• _WHAT YOU ARE ASKED TO DO_
All lines from the entries below that contain the string "Anforderungen" should be copied out.

• _Stored data_
----------
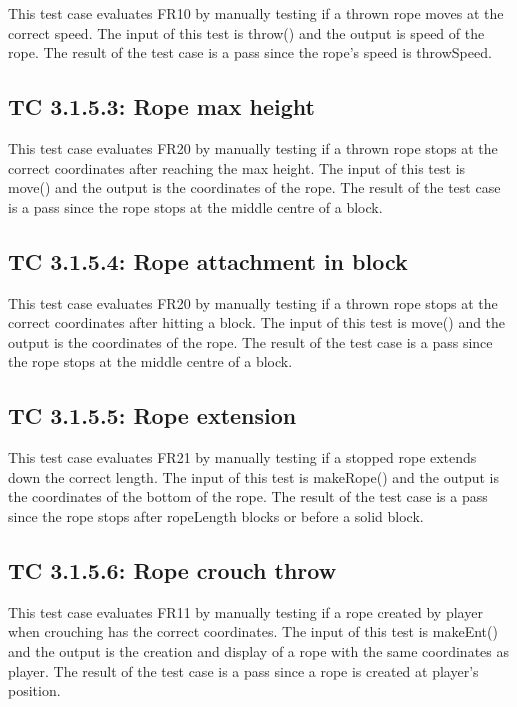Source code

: \documentclass[12pt, titlepage]{article}
\begin{document}
This test case evaluates FR10 by manually testing if a thrown rope moves at the correct speed. The input of this test is throw() and the output is speed of the rope. The result of the test case is a pass since the rope's speed is throwSpeed. 

\subsection*{TC 3.1.5.3: Rope max height}

This test case evaluates FR20 by manually testing if a thrown rope stops at the correct coordinates after reaching the max height. The input of this test is move() and the output is the coordinates of the rope. The result of the test case is a pass since the rope stops at the middle centre of a block.

\subsection*{TC 3.1.5.4: Rope attachment in block}

This test case evaluates FR20 by manually testing if a thrown rope stops at the correct coordinates after hitting a block. The input of this test is move() and the output is the coordinates of the rope. The result of the test case is a pass since the rope stops at the middle centre of a block.

\subsection*{TC 3.1.5.5: Rope extension}

This test case evaluates FR21 by manually testing if a stopped rope extends down the correct length. The input of this test is makeRope() and the output is the coordinates of the bottom of the rope. The result of the test case is a pass since the rope stops after ropeLength blocks or before a solid block.  

\subsection*{TC 3.1.5.6: Rope crouch throw}

This test case evaluates FR11 by manually testing if a rope created by player when crouching has the correct coordinates. The input of this test is makeEnt() and the output is the creation and display of a rope with the same coordinates as player. The result of the test case is a pass since a rope is created at player's position. 
\end{document}
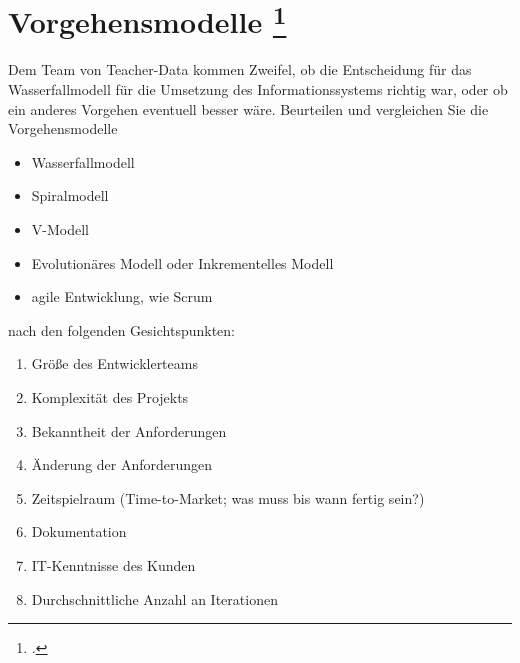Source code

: \documentclass{bschlangaul-aufgabe}
\begin{document}
%

\section{Vorgehensmodelle
\footcite[Aufgabe 2]{sosy:ab:1}}

Dem Team von Teacher-Data kommen Zweifel, ob die Entscheidung für das
Wasserfallmodell für die Umsetzung des Informationssystems richtig war,
oder ob ein anderes Vorgehen eventuell besser wäre. Beurteilen und
vergleichen Sie die Vorgehensmodelle

\begin{itemize}
\item Wasserfallmodell
\item Spiralmodell
\item V-Modell
\item Evolutionäres Modell oder
Inkrementelles Modell
\item agile Entwicklung, wie \zB Scrum
\end{itemize}

\noindent
nach den folgenden Gesichtspunkten:

\begin{enumerate}
\item Größe des Entwicklerteams
\item Komplexität des Projekts
\item Bekanntheit der Anforderungen
\item Änderung der Anforderungen
\item Zeitspielraum (Time-to-Market; was muss bis wann fertig sein?)
\item Dokumentation
\item IT-Kenntnisse des Kunden
\item Durchschnittliche Anzahl an Iterationen
\end{enumerate}
\end{document}
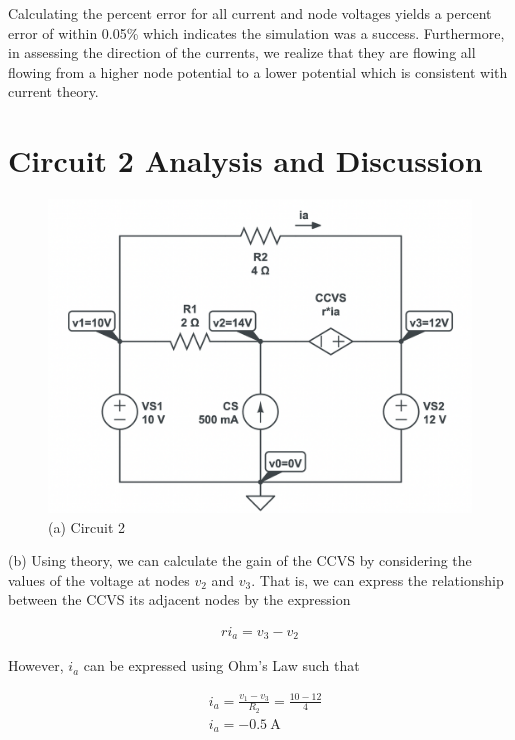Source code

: \documentclass[12pt]{article}
\begin{document}
Calculating the percent error for all current and node voltages yields a percent error of within 0.05\% which indicates the simulation was a success. Furthermore, in assessing the direction of the currents, we realize that they are flowing all flowing from a higher node potential to a lower potential which is consistent with current theory.

\section{Circuit 2 Analysis and Discussion}
\begin{figure}[H]
    \begin{center}
        \includegraphics[scale=0.4]{circuit-2.png}
        \caption { (a) Circuit 2}
    \end{center}
\end{figure}

(b) Using theory, we can calculate the gain of the CCVS by considering the values of the voltage at nodes $v_2$ and $v_3$. That is, we can express the relationship between the CCVS its adjacent nodes by the expression

\begin{equation}
    \begin{split}
        ri_a = v_3 - v_2
    \end{split}
\end{equation}

However, $i_a$ can be expressed using Ohm's Law such that

\begin{equation}
    \begin{split}
        &i_a = \frac{v_1-v_3}{R_2} = \frac{10 - 12}{4} \\
        &i_a = \SI{-0.5}{\ampere}
    \end{split}
\end{equation}
\end{document}
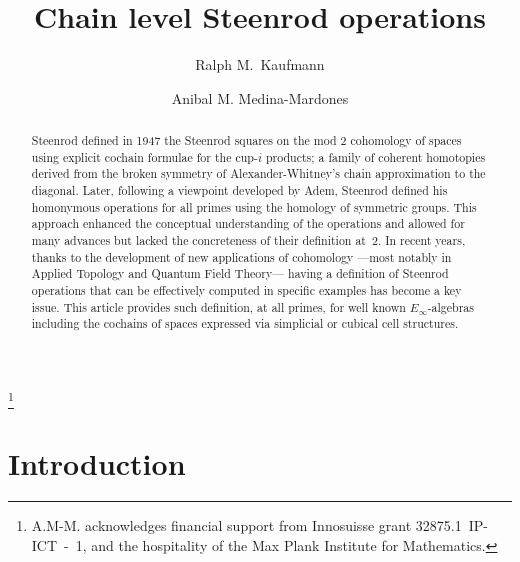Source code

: \documentclass[A4]{amsart}
\theoremstyle{definition}
\begin{document}
	
\title{Chain level Steenrod operations}

\author[R. Kaufmann]{Ralph M.\ Kaufmann}
\address{Department of Mathematics, Department of Physics and Astronomy, Purdue University}

\author[A. Medina-Mardones]{Anibal M. Medina-Mardones}
\address{Laboratory for Topology and Neuroscience, École Polytechnique Fédérale de Lausanne, Switzerland}
\address{Department of Mathematics, University of Notre Dame du Lac, Notre Dame, IN, USA}
\thanks{A.M-M. acknowledges financial support from Innosuisse grant \mbox{32875.1 IP-ICT - 1}, and the hospitality of the Max Plank Institute for Mathematics.}


\begin{abstract}
	Steenrod defined in 1947 the Steenrod squares on the mod 2 cohomology of spaces using explicit cochain formulae for the cup-$i$ products; a family of coherent homotopies derived from the broken symmetry of Alexander-Whitney's chain approximation to the diagonal. Later, following a viewpoint developed by Adem, Steenrod defined his homonymous operations for all primes using the homology of symmetric groups. This approach enhanced the conceptual understanding of the operations and allowed for many advances but lacked the concreteness of their definition at~$2$. In recent years, thanks to the development of new applications of cohomology ---most notably in Applied Topology and Quantum Field Theory--- having a definition of Steenrod operations that can be effectively computed in specific examples has become a key issue. This article provides such definition, at all primes, for well known $E_\infty$-algebras including the cochains of spaces expressed via simplicial or cubical cell structures.
\end{abstract}

\maketitle

\tableofcontents

\section{Introduction}
\end{document}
----------
• _TASK RESULT_
\item Bekanntheit der Anforderungen
\item Änderung der Anforderungen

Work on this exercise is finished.